*WHAT THE EXERCISE ASKS*
Look below for the line containing "[DESCRIPTION](#description)<br />" and the line containing "The _UW(pmemobj_ctl_get), _UW(pmemobj_ctl_set)"; repeat exactly those two lines and all lines between them, and nothing else.

[Opening MATERIAL FOR THIS TASK section]

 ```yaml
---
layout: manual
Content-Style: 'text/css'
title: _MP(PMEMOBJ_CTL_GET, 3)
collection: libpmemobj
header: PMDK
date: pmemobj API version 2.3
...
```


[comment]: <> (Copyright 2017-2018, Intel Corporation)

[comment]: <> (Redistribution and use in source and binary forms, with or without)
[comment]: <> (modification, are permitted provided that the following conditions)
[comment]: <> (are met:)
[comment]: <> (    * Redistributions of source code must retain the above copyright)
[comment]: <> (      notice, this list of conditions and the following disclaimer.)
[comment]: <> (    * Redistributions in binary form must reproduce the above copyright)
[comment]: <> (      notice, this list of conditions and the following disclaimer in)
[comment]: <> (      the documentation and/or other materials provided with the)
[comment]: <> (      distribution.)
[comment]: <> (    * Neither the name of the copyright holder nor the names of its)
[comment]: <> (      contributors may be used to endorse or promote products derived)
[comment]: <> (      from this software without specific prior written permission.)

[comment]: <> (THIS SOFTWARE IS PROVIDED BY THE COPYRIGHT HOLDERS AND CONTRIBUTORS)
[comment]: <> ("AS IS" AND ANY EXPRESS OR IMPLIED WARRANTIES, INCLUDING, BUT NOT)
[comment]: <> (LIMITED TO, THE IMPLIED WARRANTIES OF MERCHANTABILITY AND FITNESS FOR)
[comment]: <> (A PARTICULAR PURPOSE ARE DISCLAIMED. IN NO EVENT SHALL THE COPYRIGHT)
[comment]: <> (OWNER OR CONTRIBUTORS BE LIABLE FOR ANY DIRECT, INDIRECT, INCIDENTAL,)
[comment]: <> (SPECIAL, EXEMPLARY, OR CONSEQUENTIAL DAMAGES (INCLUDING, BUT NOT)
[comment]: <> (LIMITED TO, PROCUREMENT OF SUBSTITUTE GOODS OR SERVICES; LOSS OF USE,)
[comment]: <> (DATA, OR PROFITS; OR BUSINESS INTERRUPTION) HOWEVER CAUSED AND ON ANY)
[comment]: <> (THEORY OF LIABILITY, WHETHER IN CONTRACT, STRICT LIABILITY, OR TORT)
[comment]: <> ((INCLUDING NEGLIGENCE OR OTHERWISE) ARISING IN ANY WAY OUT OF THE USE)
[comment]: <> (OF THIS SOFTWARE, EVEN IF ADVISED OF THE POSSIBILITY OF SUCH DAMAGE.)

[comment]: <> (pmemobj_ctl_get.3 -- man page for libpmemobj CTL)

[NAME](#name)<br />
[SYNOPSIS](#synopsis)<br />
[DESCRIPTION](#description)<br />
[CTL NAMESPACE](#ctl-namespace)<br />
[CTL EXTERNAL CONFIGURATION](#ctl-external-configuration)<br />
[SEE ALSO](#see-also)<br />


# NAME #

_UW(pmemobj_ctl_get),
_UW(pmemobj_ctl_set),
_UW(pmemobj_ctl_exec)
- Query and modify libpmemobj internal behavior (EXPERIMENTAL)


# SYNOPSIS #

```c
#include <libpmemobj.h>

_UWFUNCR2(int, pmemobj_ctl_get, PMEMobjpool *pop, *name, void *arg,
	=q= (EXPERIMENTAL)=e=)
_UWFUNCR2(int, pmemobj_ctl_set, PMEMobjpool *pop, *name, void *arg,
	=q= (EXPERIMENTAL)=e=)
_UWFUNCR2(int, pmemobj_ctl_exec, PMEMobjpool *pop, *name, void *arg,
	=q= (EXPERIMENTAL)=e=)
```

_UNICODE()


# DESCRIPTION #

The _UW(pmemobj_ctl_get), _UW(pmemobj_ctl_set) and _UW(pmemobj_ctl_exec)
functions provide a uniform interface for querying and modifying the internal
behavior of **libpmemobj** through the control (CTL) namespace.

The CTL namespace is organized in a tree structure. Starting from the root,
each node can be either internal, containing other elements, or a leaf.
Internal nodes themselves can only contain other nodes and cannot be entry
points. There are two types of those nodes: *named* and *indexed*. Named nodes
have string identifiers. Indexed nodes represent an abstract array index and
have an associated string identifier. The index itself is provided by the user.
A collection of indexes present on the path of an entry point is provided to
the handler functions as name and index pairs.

[Closing MATERIAL FOR THIS TASK section]

*EXERCISE ANSWER*
[DESCRIPTION](#description)<br />
[CTL NAMESPACE](#ctl-namespace)<br />
[CTL EXTERNAL CONFIGURATION](#ctl-external-configuration)<br />
[SEE ALSO](#see-also)<br />


# NAME #

_UW(pmemobj_ctl_get),
_UW(pmemobj_ctl_set),
_UW(pmemobj_ctl_exec)
- Query and modify libpmemobj internal behavior (EXPERIMENTAL)


# SYNOPSIS #

```c
#include <libpmemobj.h>

_UWFUNCR2(int, pmemobj_ctl_get, PMEMobjpool *pop, *name, void *arg,
	=q= (EXPERIMENTAL)=e=)
_UWFUNCR2(int, pmemobj_ctl_set, PMEMobjpool *pop, *name, void *arg,
	=q= (EXPERIMENTAL)=e=)
_UWFUNCR2(int, pmemobj_ctl_exec, PMEMobjpool *pop, *name, void *arg,
	=q= (EXPERIMENTAL)=e=)
```

_UNICODE()


# DESCRIPTION #

The _UW(pmemobj_ctl_get), _UW(pmemobj_ctl_set) and _UW(pmemobj_ctl_exec)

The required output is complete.